ホンハイとアリババは「蜀」だった
【安田】劉備と関羽・張飛らの部下たちが濃厚な情で結びついていた蜀漢政権の姿は、現代の中華圏の企業を考えるうえでも参考になります。たとえば、台湾に鴻海精密工業(ホンハイ)という巨大なメーカーがあり、中国にも多数の工場を展開しているのですが、あそこの中心は「侠」の世界に近いようです。
【渡邉】シャープの親会社ですね。
【安田】はい。創業者のテリー・ゴウ(郭台銘)は、もともと大学も出ていない町工場のおじさんで、関帝(関羽が神格化された神。軍人や商人、秘密結社などで信仰されることが多い)を非常に熱心に信仰している。会社が成長してからも、創業当時から経理をやっているおばちゃんの夫婦のような、そうした人たちがホンハイのコアを占めています。対して、現代版の「名士層」といいますか、シリコンバレーでバリバリやってきたようなエリートは、三顧の礼を受けて幹部待遇で迎えられても、ホンハイでは長続きしないんです。

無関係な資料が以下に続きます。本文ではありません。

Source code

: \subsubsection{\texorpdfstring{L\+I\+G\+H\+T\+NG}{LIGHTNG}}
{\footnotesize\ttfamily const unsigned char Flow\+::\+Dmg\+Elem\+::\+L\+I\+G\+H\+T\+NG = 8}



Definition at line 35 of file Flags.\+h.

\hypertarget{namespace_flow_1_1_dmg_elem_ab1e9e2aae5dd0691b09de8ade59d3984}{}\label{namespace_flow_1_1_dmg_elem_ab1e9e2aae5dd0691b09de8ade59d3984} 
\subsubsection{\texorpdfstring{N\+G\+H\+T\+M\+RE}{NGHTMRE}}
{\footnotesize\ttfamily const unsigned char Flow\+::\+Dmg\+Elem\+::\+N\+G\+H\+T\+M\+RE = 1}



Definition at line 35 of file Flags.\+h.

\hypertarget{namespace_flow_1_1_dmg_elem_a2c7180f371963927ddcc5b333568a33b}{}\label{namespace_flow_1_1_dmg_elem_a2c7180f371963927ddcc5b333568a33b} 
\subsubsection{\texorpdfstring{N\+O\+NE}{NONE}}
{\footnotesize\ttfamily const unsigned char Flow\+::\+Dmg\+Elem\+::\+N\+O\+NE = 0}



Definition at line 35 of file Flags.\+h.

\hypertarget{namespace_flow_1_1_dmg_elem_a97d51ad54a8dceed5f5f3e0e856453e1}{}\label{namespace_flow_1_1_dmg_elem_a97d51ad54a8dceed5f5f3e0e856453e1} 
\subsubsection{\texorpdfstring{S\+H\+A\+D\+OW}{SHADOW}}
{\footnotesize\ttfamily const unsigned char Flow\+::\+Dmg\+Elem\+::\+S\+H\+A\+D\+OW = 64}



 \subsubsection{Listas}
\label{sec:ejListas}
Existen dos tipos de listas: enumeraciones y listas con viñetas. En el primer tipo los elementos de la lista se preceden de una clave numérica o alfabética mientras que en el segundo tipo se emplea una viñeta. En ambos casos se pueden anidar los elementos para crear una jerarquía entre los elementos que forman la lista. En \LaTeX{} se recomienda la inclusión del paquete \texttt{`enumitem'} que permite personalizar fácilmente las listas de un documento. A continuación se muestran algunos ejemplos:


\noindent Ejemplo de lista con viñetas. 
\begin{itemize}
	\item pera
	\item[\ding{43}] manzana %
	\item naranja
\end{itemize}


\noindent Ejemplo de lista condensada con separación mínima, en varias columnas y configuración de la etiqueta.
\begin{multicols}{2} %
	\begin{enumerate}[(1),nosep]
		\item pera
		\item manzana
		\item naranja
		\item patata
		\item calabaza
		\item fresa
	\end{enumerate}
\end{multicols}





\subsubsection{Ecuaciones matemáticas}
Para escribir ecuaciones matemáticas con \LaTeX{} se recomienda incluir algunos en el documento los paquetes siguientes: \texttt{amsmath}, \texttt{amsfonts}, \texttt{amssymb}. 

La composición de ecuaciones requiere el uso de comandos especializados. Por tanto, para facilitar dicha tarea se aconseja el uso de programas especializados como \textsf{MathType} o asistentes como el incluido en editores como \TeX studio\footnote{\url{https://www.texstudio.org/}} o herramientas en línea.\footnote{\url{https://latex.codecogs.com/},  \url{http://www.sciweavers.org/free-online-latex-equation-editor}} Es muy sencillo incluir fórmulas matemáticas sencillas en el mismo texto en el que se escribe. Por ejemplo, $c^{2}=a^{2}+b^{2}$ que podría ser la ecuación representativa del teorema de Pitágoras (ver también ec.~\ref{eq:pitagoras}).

【渡邉】劉備と関羽・張飛の人間関係の世界には、諸葛亮では入り込めない。実に蜀っぽいですね。
【安田】中国のIT最大手であるアリババの中枢部も「侠」的です。アリババは1999年2月にアパートの一室で誕生したのですが、創業者のジャック・マー(馬雲)を含む当時の創業メンバー18人には「十八羅漢」という『水滸伝』さながらのあだ名がついています。この十八羅漢の多くは、アリババの時価総額が世界トップ10に入った現在でも、アリババと関連会社の幹部陣として残り続けている。絶対に裏切らない関係ということでしょう。
【渡邉】「十八羅漢」とはね(笑)。
【安田】ジャック・マーは大卒の元英語教師なので、テリー・ゴウよりも知識人の感覚を理解していると思いますが、三国志演義や水滸伝に影響を受けたことをみずから語り、本人の主演で武侠映画を作ったりしています。「侠」的な世界へのあこがれがあるのは間違いないでしょう。
【渡邉】さすが、中華の人々は変わらないですね。私たち日本人みたいな、大文明の傍らに生まれた文化圏は常に変わらなくてはいけない……。アメリカを賛美したり、中国にくっついたり、忙しくて大変ですよね。しかし、中国やインドは根っこの部分でなにも変わらない。うらやましい限りですよ(笑)。